Employees don’t leave what’s happening inside their families and communities at the doorstep of work. Organizations and leaders have to understand and be prepared to engage workers in what once was considered too personal or touchy topics.
“We can’t expect people to just turn it off when they come into the work environment,” says Warren in my recent interview with her where she shared five tips for leading inclusively.
5 Tips to Be a Better Inclusive Leader
1. Develop a listening and empathetic ear
“[Leaders must] create an environment where they open their doors and listen,” says Warren. “They don’t have to have all the answers because that would be highly improbable but a listening and empathetic ear can help create an environment where employees are more productive and engaged.”
2. Understand the varying generational definitions of diversity
Baby Boomers and Generation X tend to define diversity along the traditional lines of gender, race, and ethnicity. However, Millennials and Generation Z tend to define diversity more multi-layered ways. “Generation Z thinks more diversely because they’ve been surrounded by diverse, global perspectives through social media and other technology,” says Warren.
The emerging generations also view diversity and inclusion as fundamental to the way a company does business, more so than previous generations. In fact, 53 percent of Millennials would leave their current organization for a more inclusive one and 30 percent have left an organization for a more inclusive one.

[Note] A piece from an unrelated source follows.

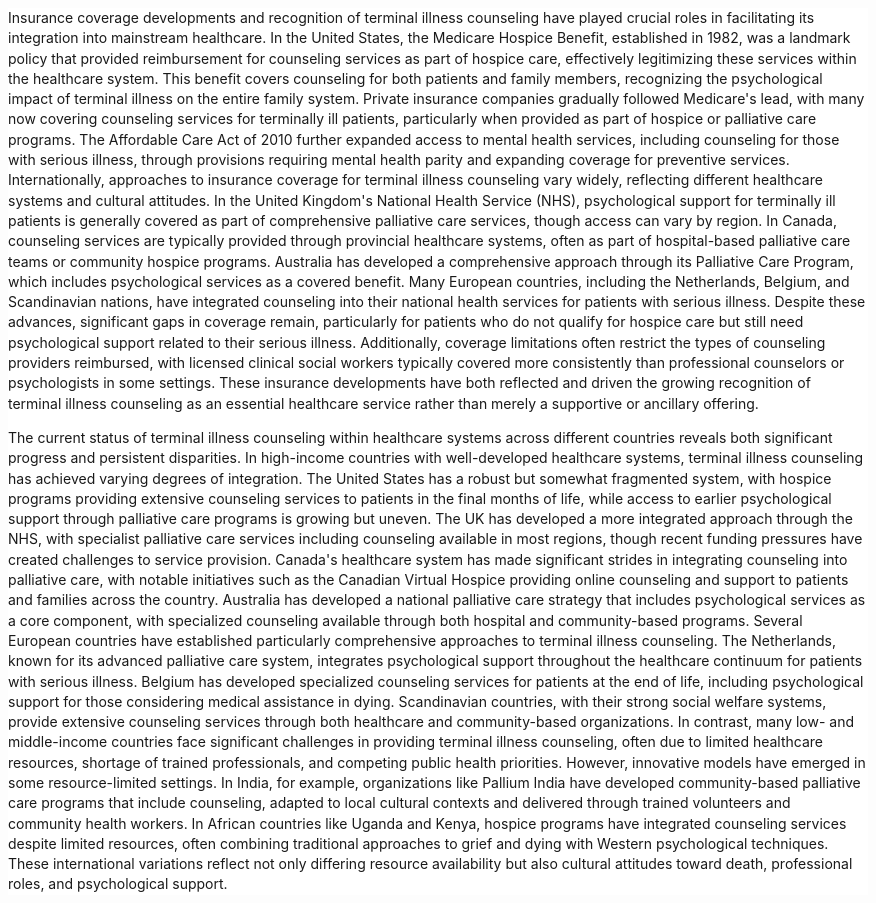 Insurance coverage developments and recognition of terminal illness counseling have played crucial roles in facilitating its integration into mainstream healthcare. In the United States, the Medicare Hospice Benefit, established in 1982, was a landmark policy that provided reimbursement for counseling services as part of hospice care, effectively legitimizing these services within the healthcare system. This benefit covers counseling for both patients and family members, recognizing the psychological impact of terminal illness on the entire family system. Private insurance companies gradually followed Medicare's lead, with many now covering counseling services for terminally ill patients, particularly when provided as part of hospice or palliative care programs. The Affordable Care Act of 2010 further expanded access to mental health services, including counseling for those with serious illness, through provisions requiring mental health parity and expanding coverage for preventive services. Internationally, approaches to insurance coverage for terminal illness counseling vary widely, reflecting different healthcare systems and cultural attitudes. In the United Kingdom's National Health Service (NHS), psychological support for terminally ill patients is generally covered as part of comprehensive palliative care services, though access can vary by region. In Canada, counseling services are typically provided through provincial healthcare systems, often as part of hospital-based palliative care teams or community hospice programs. Australia has developed a comprehensive approach through its Palliative Care Program, which includes psychological services as a covered benefit. Many European countries, including the Netherlands, Belgium, and Scandinavian nations, have integrated counseling into their national health services for patients with serious illness. Despite these advances, significant gaps in coverage remain, particularly for patients who do not qualify for hospice care but still need psychological support related to their serious illness. Additionally, coverage limitations often restrict the types of counseling providers reimbursed, with licensed clinical social workers typically covered more consistently than professional counselors or psychologists in some settings. These insurance developments have both reflected and driven the growing recognition of terminal illness counseling as an essential healthcare service rather than merely a supportive or ancillary offering.

The current status of terminal illness counseling within healthcare systems across different countries reveals both significant progress and persistent disparities. In high-income countries with well-developed healthcare systems, terminal illness counseling has achieved varying degrees of integration. The United States has a robust but somewhat fragmented system, with hospice programs providing extensive counseling services to patients in the final months of life, while access to earlier psychological support through palliative care programs is growing but uneven. The UK has developed a more integrated approach through the NHS, with specialist palliative care services including counseling available in most regions, though recent funding pressures have created challenges to service provision. Canada's healthcare system has made significant strides in integrating counseling into palliative care, with notable initiatives such as the Canadian Virtual Hospice providing online counseling and support to patients and families across the country. Australia has developed a national palliative care strategy that includes psychological services as a core component, with specialized counseling available through both hospital and community-based programs. Several European countries have established particularly comprehensive approaches to terminal illness counseling. The Netherlands, known for its advanced palliative care system, integrates psychological support throughout the healthcare continuum for patients with serious illness. Belgium has developed specialized counseling services for patients at the end of life, including psychological support for those considering medical assistance in dying. Scandinavian countries, with their strong social welfare systems, provide extensive counseling services through both healthcare and community-based organizations. In contrast, many low- and middle-income countries face significant challenges in providing terminal illness counseling, often due to limited healthcare resources, shortage of trained professionals, and competing public health priorities. However, innovative models have emerged in some resource-limited settings. In India, for example, organizations like Pallium India have developed community-based palliative care programs that include counseling, adapted to local cultural contexts and delivered through trained volunteers and community health workers. In African countries like Uganda and Kenya, hospice programs have integrated counseling services despite limited resources, often combining traditional approaches to grief and dying with Western psychological techniques. These international variations reflect not only differing resource availability but also cultural attitudes toward death, professional roles, and psychological support.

3. Embody these inclusive characteristics
According to Warren, there are five characteristics inclusive leaders need to embody.
- Great listeners
- High yearning to learn
- Perceptive and self-aware of potential unconscious bias that may hinder decision-making
- Bring the best out of themselves and others
4. Know when not to have the answer
“An inclusive leader knows when to have the answers and when to let the team figure it out,” says Warren. “If the answer is ‘no’, leaders should provide the context and encourage employees to come back [to the leader] in the future.”
Inclusive leaders must be self-aware enough to know when they don’t have the answer and they have to be perceptive enough to know who on the team might have a similar working style or background that might be better equipped to address the issue.
5. Nurture creativity and innovation
“Create strong group dynamics and an environment where people feel energized, empowered, and engaged to speak their minds,” says Warren. “An inclusive leader should have the ability to unleash the creativity of their team, achieve predetermined objectives, and see the larger opportunities that exist for the team and organization.”